[Supplied material Boundary: Start]

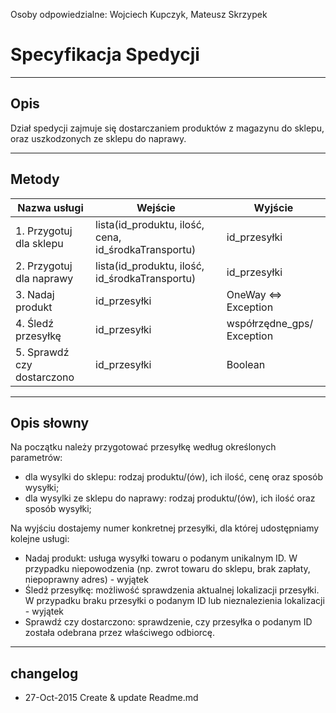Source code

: Osoby odpowiedzialne: 
Wojciech Kupczyk, Mateusz Skrzypek

# Specyfikacja Spedycji

----
## Opis
Dział spedycji zajmuje się dostarczaniem produktów z magazynu do sklepu, oraz uszkodzonych ze sklepu do naprawy.

----
## Metody

|Nazwa usługi     |    Wejście    |Wyjście|
|-----------------|---------------|-------|
|1. Przygotuj dla sklepu|lista(id_produktu, ilość, cena, id_środkaTransportu)|id_przesyłki|
|2. Przygotuj dla naprawy|lista(id_produktu, ilość, id_środkaTransportu)|id_przesyłki|
|3. Nadaj produkt|id_przesyłki|OneWay ⇔ Exception|
|4. Śledź przesyłkę|id_przesyłki|współrzędne_gps/ Exception|
|5. Sprawdź czy dostarczono|id_przesyłki|Boolean|

----
## Opis słowny
Na początku należy przygotować przesyłkę według określonych parametrów:
* dla wysylki do sklepu: rodzaj produktu/(ów), ich ilość, cenę oraz sposób wysyłki;
* dla wysylki ze sklepu do naprawy:  rodzaj produktu/(ów), ich ilość oraz sposób wysyłki;

Na wyjściu dostajemy numer konkretnej przesyłki, dla której udostępniamy kolejne usługi:
* Nadaj produkt: usługa wysyłki towaru o podanym unikalnym ID. W przypadku niepowodzenia (np. zwrot towaru do sklepu, brak zapłaty, niepoprawny adres) - wyjątek
* Śledź przesyłkę: możliwość sprawdzenia aktualnej lokalizacji przesyłki. W przypadku braku przesyłki o podanym ID lub nieznalezienia lokalizacji - wyjątek
* Sprawdź czy dostarczono: sprawdzenie, czy przesyłka o podanym ID została odebrana przez właściwego odbiorcę. 


----
## changelog
* 27-Oct-2015 Create & update Readme.md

[Supplied material Boundary: End]

Give again, exactly, the lines starting at the first entry above and ending at the line with "Śledź przesyłkę|id_przesyłki|współrzędne_gps/ Exception|"; please leave pictures out.

◆ Problem solution
Source code

: Osoby odpowiedzialne: 
Wojciech Kupczyk, Mateusz Skrzypek

# Specyfikacja Spedycji

----
## Opis
Dział spedycji zajmuje się dostarczaniem produktów z magazynu do sklepu, oraz uszkodzonych ze sklepu do naprawy.

----
## Metody

|Nazwa usługi     |    Wejście    |Wyjście|
|-----------------|---------------|-------|
|1. Przygotuj dla sklepu|lista(id_produktu, ilość, cena, id_środkaTransportu)|id_przesyłki|
|2. Przygotuj dla naprawy|lista(id_produktu, ilość, id_środkaTransportu)|id_przesyłki|
|3. Nadaj produkt|id_przesyłki|OneWay ⇔ Exception|
|4. Śledź przesyłkę|id_przesyłki|współrzędne_gps/ Exception|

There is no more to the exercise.